* **EXERCISE INSTRUCTIONS**: Search the records for the string "chap", then copy each line that has it.

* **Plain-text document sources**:

------

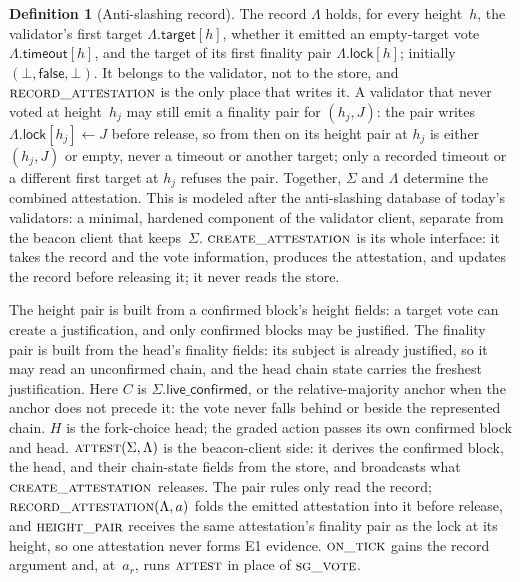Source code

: \documentclass{article}
\theoremstyle{plain}
\theoremstyle{definition}
\newtheorem{definition}{Definition}
\theoremstyle{remark}
\newcommand{\liveConfirmed}{\mathsf{live\_confirmed}}
\begin{document}
\begin{definition}[Anti-slashing record]\label{def:antislashing}
The record $\Lambda$ holds, for every height~$h$, the validator's first
target $\Lambda.\mathsf{target}[h]$, whether it emitted an empty-target
vote $\Lambda.\mathsf{timeout}[h]$, and the target of its first finality
pair $\Lambda.\mathsf{lock}[h]$; initially
$(\bot,\mathsf{false},\bot)$.  It belongs to the validator, not to the store,
and $\Call{record\_attestation}{}$ is the only place that writes it. A validator that never voted at height~$h_j$ may still emit a finality pair for $(h_j,J)$: the pair writes $\Lambda.\mathsf{lock}[h_j]\gets J$ before release, so from then on its height pair at $h_j$ is either $(h_j,J)$ or empty, never a timeout or another target; only a recorded timeout or a different first target at $h_j$ refuses the pair.  Together,
$\Sigma$ and $\Lambda$ determine the combined attestation.  This is modeled
after the anti-slashing database of today's validators: a minimal, hardened
component of the validator client, separate from the beacon client that
keeps~$\Sigma$.  $\Call{create\_attestation}{}$ is its whole interface:
it takes the record and the vote information, produces the attestation,
and updates the record before releasing it; it never reads the store.
\end{definition}

The height pair is built from a confirmed block's height fields: a target
vote can create a justification, and
only confirmed blocks may be justified.  The finality pair is built from
the head's finality fields: its subject is
already justified, so it may read an unconfirmed chain, and the head
chain state carries the freshest justification.  Here $C$ is
$\Sigma.\liveConfirmed$, or the relative-majority anchor when the anchor
does not precede it: the vote never falls behind or beside the
represented chain.  $H$ is the fork-choice head; the
graded action passes its own confirmed block and head.
$\Call{attest}{\Sigma,\Lambda}$ is the beacon-client side: it derives
the confirmed block, the head, and their chain-state fields from the
store, and
broadcasts what $\Call{create\_attestation}{}$ releases.  The pair rules
only read the record; $\Call{record\_attestation}{\Lambda,a}$ folds the
emitted attestation into it before release, and
$\Call{height\_pair}{}$ receives the same attestation's finality pair as
the lock at its height, so one attestation never forms E1 evidence.
$\Call{on\_tick}{}$ gains the record argument and, at~$a_r$, runs
$\Call{attest}{}$ in place of $\Call{sg\_vote}{}$.
\end{document}
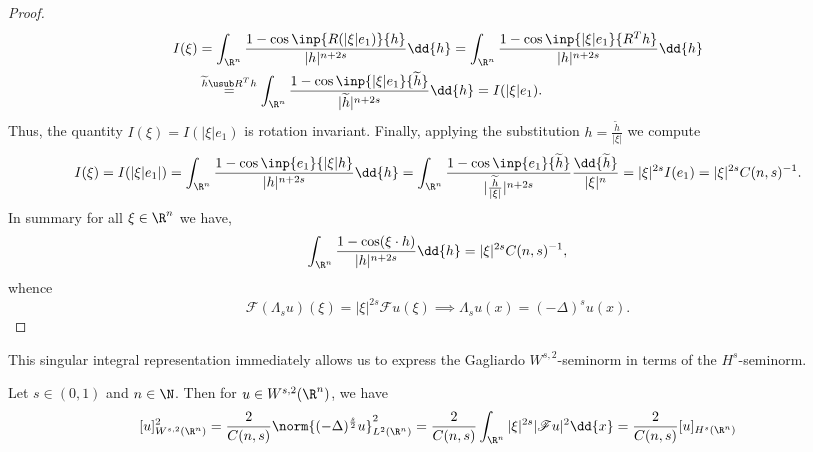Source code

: \documentclass[../main.tex]{subfiles}
\begin{document}
\begin{proof}
    \begin{align*}
        I(\xi) &= \int_{\R^{n}} \frac{1-\cos\inp{R(|\xi| e_{1})}{h}}{|h|^{n+2s}} \dd{h} = \int_{\R^{n}} \frac{1-\cos\inp{| \xi|e_{1}}{R^{T}h}}{|h|^{n+2s}}\dd{h} \\& \overset{\widetilde{h}\usub R^{T}h}{=} \int_{\R^{n}} \frac{1-\cos\inp{| \xi|e_{1}}{\widetilde{h}}}{|\widetilde{h}|^{n+2s}}\dd{h} = I(| \xi|e_{1}).
    \end{align*}
    Thus, the quantity $ I(\xi) = I(| \xi|e_{1}) $ is rotation invariant. Finally, applying the substitution $ h = \frac{\widetilde{h}}{| \xi|} $ we compute
    \[
        I(\xi) = I(| \xi|e_{1}|) =  \int_{\R^{n}} \frac{1-\cos\inp{e_{1}}{| \xi|h}}{|h|^{n+2s}}\dd{h} = \int_{\R^{n}} \frac{1-\cos\inp{e_{1}}{\widetilde{h}}}{|\frac{\widetilde{h}}{| \xi|}|^{n+2s}}\frac{\dd{\widetilde{h}}}{| \xi|^{n}} = | \xi|^{2s}I(e_{1}) = | \xi|^{2s} C(n,s)^{-1}.
    \]
    In summary for all $ \xi\in \R^{n} $ we have,
    \begin{equation}\label{lapconstant}
        \int_{\R^{n}}\frac{1-\cos( \xi \cdot h)}{|h|^{n+2s}} \dd{h} = | \xi|^{2s} C(n,s)^{-1},
    \end{equation}
    whence 
    \[
        \mathscr{F}(\Lambda_{s}u)(\xi) = | \xi|^{2s}\mathscr{F}u(\xi) \implies \Lambda_{s}u(x) = (-\Delta )^{s}u(x).
    \]


\end{proof}


This singular integral representation immediately allows us to express the Gagliardo $ W^{s,2} $-seminorm in terms of the $ H^{s} $-seminorm.

\begin{proposition}\label{fracnormislaplacian}
    Let $ s\in (0,1) $ and $ n\in \N $. Then for $ u\in W^{s,2}(\R^{n}) $, we have 
    \begin{equation}\label{gagnormisbessel}
        [u]_{W^{s,2}(\R^{n})}^{2} = \frac{2}{C(n,s)} \norm{(-\Delta )^{\frac{s}{2}}u}_{L^{2}(\R^{n})}^{2} = \frac{2}{C(n,s)} \int_{\R^{n}} | \xi|^{2s} |\mathscr{F}u|^{2} \dd{x} = \frac{2}{C(n,s)}[u]_{H^{s}(\R^{n})}
    \end{equation}
\end{proposition}
\end{document}
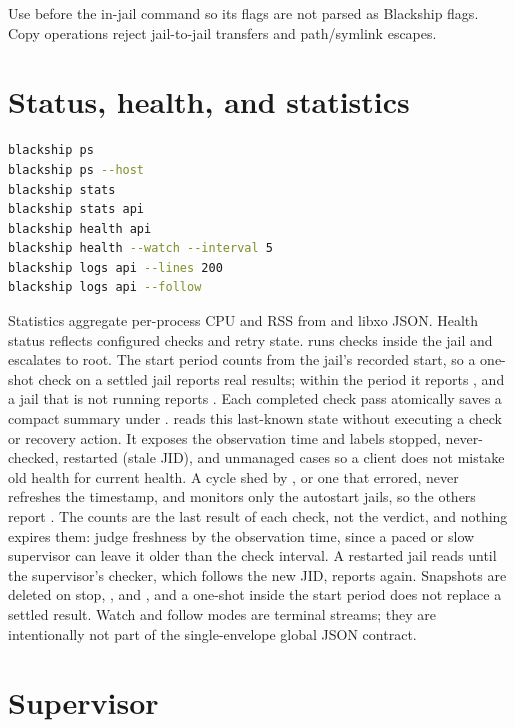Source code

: Use \command{--} before the in-jail command so its flags are not parsed as
Blackship flags. Copy operations reject jail-to-jail transfers and path/symlink
escapes.

\section{Status, health, and statistics}

\begin{lstlisting}[language=bash]
blackship ps
blackship ps --host
blackship stats
blackship stats api
blackship health api
blackship health --watch --interval 5
blackship logs api --lines 200
blackship logs api --follow
\end{lstlisting}

Statistics aggregate per-process CPU and RSS from  and
 libxo JSON. Health status reflects configured checks and retry
state.  runs checks inside the jail and escalates to root.
The start period counts from the jail's recorded start, so a one-shot check on
a settled jail reports real results; within the period it reports
, and a jail that is not running reports .
Each completed check pass atomically saves a compact summary under
.  reads this last-known state without
executing a check or recovery action. It exposes the observation time and
labels stopped, never-checked, restarted (stale JID), and unmanaged cases so a
client does not mistake old health for current health. A cycle shed by
, or one that errored, never refreshes the
timestamp, and  monitors only the autostart jails,
so the others report . The counts are the last result of
each check, not the verdict, and nothing expires them: judge freshness by the
observation time, since a paced or slow supervisor can leave it older than the
check interval. A restarted jail reads  until the
supervisor's checker, which follows the new JID, reports again. Snapshots are
deleted on stop, ,  and , and a one-shot
 inside the start period does not replace a settled result. Watch and follow modes are terminal streams; they are intentionally not
part of the single-envelope global JSON contract.

\section{Supervisor}

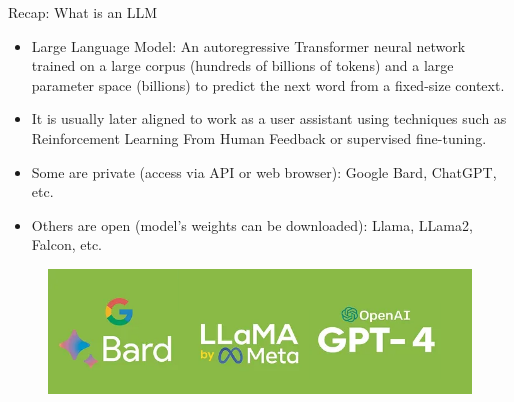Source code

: \documentclass[handout]{beamer}
\begin{document}
\begin{frame}{Recap: What is an LLM}
\begin{scriptsize}
\begin{itemize}
\item  Large Language Model: An autoregressive Transformer neural network trained on a large corpus (hundreds of billions of tokens) and a large parameter space (billions) to predict the next word from a fixed-size context.
\item It is usually later aligned to work as a user assistant using techniques such as Reinforcement Learning From Human Feedback  \cite{ouyang2022training} or supervised fine-tuning.
\item Some are private (access via API or web browser): Google Bard, ChatGPT, etc.
\item Others are open (model's weights can be downloaded): Llama, LLama2, Falcon, etc.
\end{itemize}

 \begin{figure}[h]
        	\includegraphics[scale = 0.4]{pics/gptllama.png}
        \end{figure}

\end{scriptsize}
\end{frame}
\end{document}
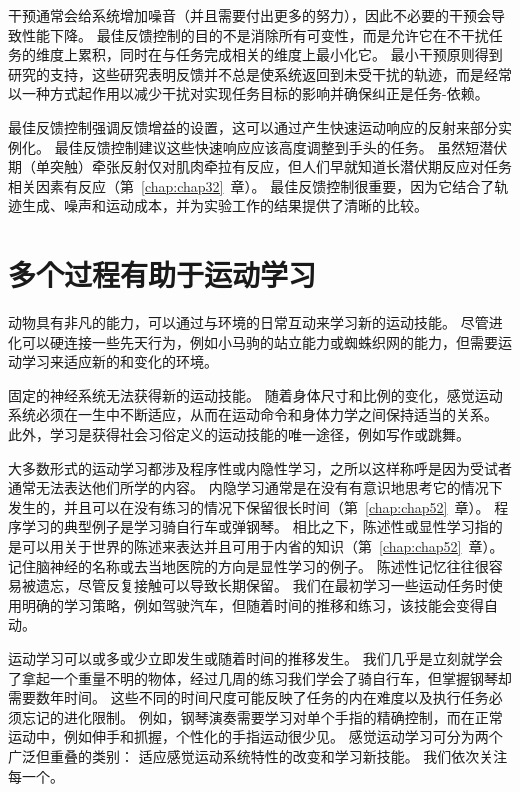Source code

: 干预通常会给系统增加噪音（并且需要付出更多的努力），因此不必要的干预会导致性能下降。
最佳反馈控制的目的不是消除所有可变性，而是允许它在不干扰任务的维度上累积，同时在与任务完成相关的维度上最小化它。
最小干预原则得到研究的支持，这些研究表明反馈并不总是使系统返回到未受干扰的轨迹，而是经常以一种方式起作用以减少干扰对实现任务目标的影响并确保纠正是任务-依赖。


最佳反馈控制强调反馈增益的设置，这可以通过产生快速运动响应的反射来部分实例化。
最佳反馈控制建议这些快速响应应该高度调整到手头的任务。
虽然短潜伏期（单突触）牵张反射仅对肌肉牵拉有反应，但人们早就知道长潜伏期反应对任务相关因素有反应（第~\ref{chap:chap32}~章）。
最佳反馈控制很重要，因为它结合了轨迹生成、噪声和运动成本，并为实验工作的结果提供了清晰的比较。



\section{多个过程有助于运动学习}

动物具有非凡的能力，可以通过与环境的日常互动来学习新的运动技能。
尽管进化可以硬连接一些先天行为，例如小马驹的站立能力或蜘蛛织网的能力，但需要运动学习来适应新的和变化的环境。


固定的神经系统无法获得新的运动技能。
随着身体尺寸和比例的变化，感觉运动系统必须在一生中不断适应，从而在运动命令和身体力学之间保持适当的关系。
此外，学习是获得社会习俗定义的运动技能的唯一途径，例如写作或跳舞。


大多数形式的运动学习都涉及程序性或内隐性学习，之所以这样称呼是因为受试者通常无法表达他们所学的内容。
内隐学习通常是在没有有意识地思考它的情况下发生的，并且可以在没有练习的情况下保留很长时间（第~\ref{chap:chap52}~章）。
程序学习的典型例子是学习骑自行车或弹钢琴。 相比之下，陈述性或显性学习指的是可以用关于世界的陈述来表达并且可用于内省的知识（第~\ref{chap:chap52}~章）。
记住脑神经的名称或去当地医院的方向是显性学习的例子。
陈述性记忆往往很容易被遗忘，尽管反复接触可以导致长期保留。
我们在最初学习一些运动任务时使用明确的学习策略，例如驾驶汽车，但随着时间的推移和练习，该技能会变得自动。


运动学习可以或多或少立即发生或随着时间的推移发生。
我们几乎是立刻就学会了拿起一个重量不明的物体，经过几周的练习我们学会了骑自行车，但掌握钢琴却需要数年时间。
这些不同的时间尺度可能反映了任务的内在难度以及执行任务必须忘记的进化限制。
例如，钢琴演奏需要学习对单个手指的精确控制，而在正常运动中，例如伸手和抓握，个性化的手指运动很少见。
感觉运动学习可分为两个广泛但重叠的类别：
适应感觉运动系统特性的改变和学习新技能。
我们依次关注每一个。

------

* **EXERCISE SOLUTION**:
虽然短潜伏期（单突触）牵张反射仅对肌肉牵拉有反应，但人们早就知道长潜伏期反应对任务相关因素有反应（第~\ref{chap:chap32}~章）。
内隐学习通常是在没有有意识地思考它的情况下发生的，并且可以在没有练习的情况下保留很长时间（第~\ref{chap:chap52}~章）。
程序学习的典型例子是学习骑自行车或弹钢琴。 相比之下，陈述性或显性学习指的是可以用关于世界的陈述来表达并且可用于内省的知识（第~\ref{chap:chap52}~章）。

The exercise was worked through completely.